TEGs: status and what next

  • big TEG meetings finished, just focused meetings on specific topics
  • WLCG workshop preceding CHEP:
    • priorities
    • open questions
    • unfinished areas
    • WG definitions for pre-GDB
    • HEPiX involvement
  • June pre-GDB:
    • DPM future
    • allow for LHCC meeting around noon

  • Claudio: glexec deployment desired at all CMS sites, with WLCG support
  • Ian B: could be a task for the requested WLCG operations support team
  • Jeremy: status of relocatable glexec?
  • Maarten: recipe provided, proven to work, but requires compilation per site; may make it easier in the future
  • Davide: WM TEG has many recommendations to be followed up

Experiment Resources in the Coming Years

  • priorities should be set according to resource availability
  • pileup is an issue for 2012 data
  • ALICE: low CPU efficiency for chaotic analysis
  • keep requests reasonable for funding agencies
  • Hans:
    • grateful to sites
    • pileup much higher, different energy, not like 2011
    • 2013 extra requirements not a luxury, well justified
  • installed capacity data for T2 should be uploadable into REBUS; some development needed
  • storage accounting!
  • try separating organized and chaotic jobs for accounting? would require non-trivial developments in various places

  • Helge: some criticism on the C-RSG can be defended, but various input data arrived rather late
  • Ian B: C-RSG should work more closely with experts in the experiments
  • Ian F: interaction with LHCC missing this time, while generally considered useful

LHCOPN/ONE Status and Future Directions

  • LHCOPN operations: it just works!
  • new T1s may come
  • dashboards, perfSONAR deployment improving, also for LHCONE
  • LHCONE operational and progressing
  • L3 VPN symmetric routing requirement for LHCONE
  • various project updates, e.g.
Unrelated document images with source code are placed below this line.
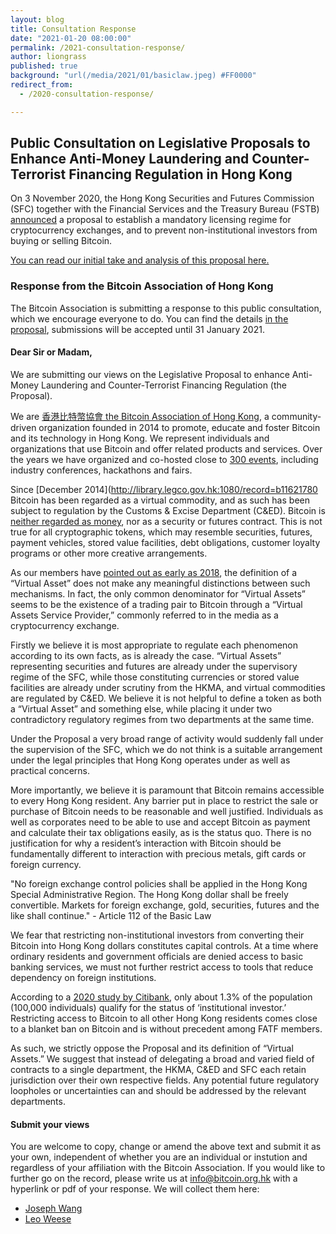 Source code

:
 ```yaml
---
layout: blog
title: Consultation Response
date: "2021-01-20 08:00:00"
permalink: /2021-consultation-response/
author: liongrass
published: true
background: "url(/media/2021/01/basiclaw.jpeg) #FF0000"
redirect_from:
  - /2020-consultation-response/

---
```


## Public Consultation on Legislative Proposals to Enhance Anti-Money Laundering and Counter-Terrorist Financing Regulation in Hong Kong

On 3 November 2020, the Hong Kong Securities and Futures Commission (SFC) together with the Financial Services and the Treasury Bureau (FSTB) [announced](https://www.sfc.hk/-/media/EN/files/ER/PDF/CEO_speech_FinTechWeek_Nov2020.pdf) a proposal to establish a mandatory licensing regime for cryptocurrency exchanges, and to prevent non-institutional investors from buying or selling Bitcoin.

[You can read our initial take and analysis of this proposal here.](https://blog.bitcoin.org.hk/hong-kong-takes-steps-to-restrict-bitcoin-access-for-end-users-2207c8b36021)

### Response from the Bitcoin Association of Hong Kong

The Bitcoin Association is submitting a response to this public consultation, which we encourage everyone to do. You can find the details [in the proposal](https://www.fstb.gov.hk/fsb/en/ppr/consult/doc/consult_amlo_e.pdf), submissions will be accepted until 31 January 2021.

#### Dear Sir or Madam,

We are submitting our views on the Legislative Proposal to enhance Anti-Money Laundering and Counter-Terrorist Financing Regulation (the Proposal).

We are [香港比特幣協會 the Bitcoin Association of Hong Kong](https://www.bitcoin.org.hk/about/), a community-driven organization founded in 2014 to promote, educate and foster Bitcoin and its technology in Hong Kong. We represent individuals and organizations that use Bitcoin and offer related products and services. Over the years we have organized and co-hosted close to [300 events](https://www.bitcoin.org.hk/meetups/), including industry conferences, hackathons and fairs.

Since [December 2014](http://library.legco.gov.hk:1080/record=b11621780 Bitcoin has been regarded as a virtual commodity, and as such has been subject to regulation by the Customs & Excise Department (C&ED). Bitcoin is [neither regarded as money](https://www.hkma.gov.hk/eng/news-and-media/speeches/2018/09/20180921-1/), nor as a security or futures contract. This is not true for all cryptographic tokens, which may resemble securities, futures, payment vehicles, stored value facilities, debt obligations, customer loyalty programs or other more creative arrangements.

As our members have [pointed out as early as 2018](https://blog.bitcoin.org.hk/sfc-regulates-crypto-exchanges-party-over-in-hong-kong-bc081100863a), the definition of a “Virtual Asset” does not make any meaningful distinctions between such mechanisms. In fact, the only common denominator for “Virtual Assets” seems to be the existence of a trading pair to Bitcoin through a “Virtual Assets Service Provider,” commonly referred to in the media as a cryptocurrency exchange.

Firstly we believe it is most appropriate to regulate each phenomenon according to its own facts, as is already the case. “Virtual Assets” representing securities and futures are already under the supervisory regime of the SFC, while those constituting currencies or stored value facilities are already under scrutiny from the HKMA, and virtual commodities are regulated by C&ED. We believe it is not helpful to define a token as both a “Virtual Asset” and something else, while placing it under two contradictory regulatory regimes from two departments at the same time.

Under the Proposal a very broad range of activity would suddenly fall under the supervision of the SFC, which we do not think is a suitable arrangement under the legal principles that Hong Kong operates under as well as practical concerns.


More importantly, we believe it is paramount that Bitcoin remains accessible to every Hong Kong resident. Any barrier put in place to restrict the sale or purchase of Bitcoin needs to be reasonable and well justified. Individuals as well as corporates need to be able to use and accept Bitcoin as payment and calculate their tax obligations easily, as is the status quo. There is no justification for why a resident’s interaction with Bitcoin should be fundamentally different to interaction with precious metals, gift cards or foreign currency.

"No foreign exchange control policies shall be applied in the Hong Kong Special Administrative Region. The Hong Kong dollar shall be freely convertible. Markets for foreign exchange, gold, securities, futures and the like shall continue." - Article 112 of the Basic Law

We fear that restricting non-institutional investors from converting their Bitcoin into Hong Kong dollars constitutes capital controls. At a time where ordinary residents and government officials are denied access to basic banking services, we must not further restrict access to tools that reduce dependency on foreign institutions.

According to a [2020 study by Citibank](https://www.citibank.com.hk/english/info/pdf/Citibank_Announces_Results_of_Hong_Kong_Affluent_Study_2019-2020_Eng_final.pdf), only about 1.3% of the population (100,000 individuals) qualify for the status of ‘institutional investor.’ Restricting access to Bitcoin to all other Hong Kong residents comes close to a blanket ban on Bitcoin and is without precedent among FATF members.

As such, we strictly oppose the Proposal and its definition of “Virtual Assets.” We suggest that instead of delegating a broad and varied field of contracts to a single department, the HKMA, C&ED and SFC each retain jurisdiction over their own respective fields. Any potential future regulatory loopholes or uncertainties can and should be addressed by the relevant departments.

#### Submit your views

You are welcome to copy, change or amend the above text and submit it as your own, independent of whether you are an individual or instution and regardless of your affiliation with the Bitcoin Association. If you would like to further go on the record, please write us at [info@bitcoin.org.hk](mailto:info@bitcoin.org.hk) with a hyperlink or pdf of your response. We will collect them here:

- [Joseph Wang](/media/2021/01/consult-wang.pdf)
- [Leo Weese](https://blog.bitcoin.org.hk/public-consultation-on-legislative-proposals-ee563d95275)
GLORIAD, GEANT, NORDUnet, DANTE
  • L2 point-to-point service investigations

  • Michel: perfSONAR everywhere on LHCONE?
  • John: most instances dormant for troubleshooting, some actively used for monitoring
  • Michel: how useful if mostly dormant?
  • John: guidelines on TWiki, core testing sites decided per site
  • Michel: who is responsible for taking action on issues?
  • John: sites should set up alarms for themselves
  • Michel: site will contact NREN --> other NREN etc; same discussion as for OPN...

Federated Identity Management

  • remove identity management from services, allowing SSO
  • trust needed between service providers and identity providers, like with IGTF
  • communities also have attribute authorities, e.g. VOMS
  • examples: IGTF, educational (national, international), social networks (e.g. Google ID)
  • collaborative effort involves:
    • photon & neutron facilities
    • social science & humanities
    • high energy physics
    • climate science
    • life sciences
    • fusion energy
  • current summary document: https://cdsweb.cern.ch/record/1442597
  • common requirements, some non-trivial
  • common vision statement
  • recommendations to research communities:
    • risk analysis
    • pilot project
  • recommendations to technology providers:
    • separate AuthN from AuthZ
    • revocation
    • attribute delegation to the communities
    • levels of assurance
  • recommendations to funding bodies:
    • funding model
    • governance structure
  • not only grid, also other collaborative tools (TWiki, Indico, mailing lists, ...)
  • pilot study foreseen at CERN, e.g. TWiki
  • how to involve IGTF?
  • MB endorsement needed (Ian B: next meeting)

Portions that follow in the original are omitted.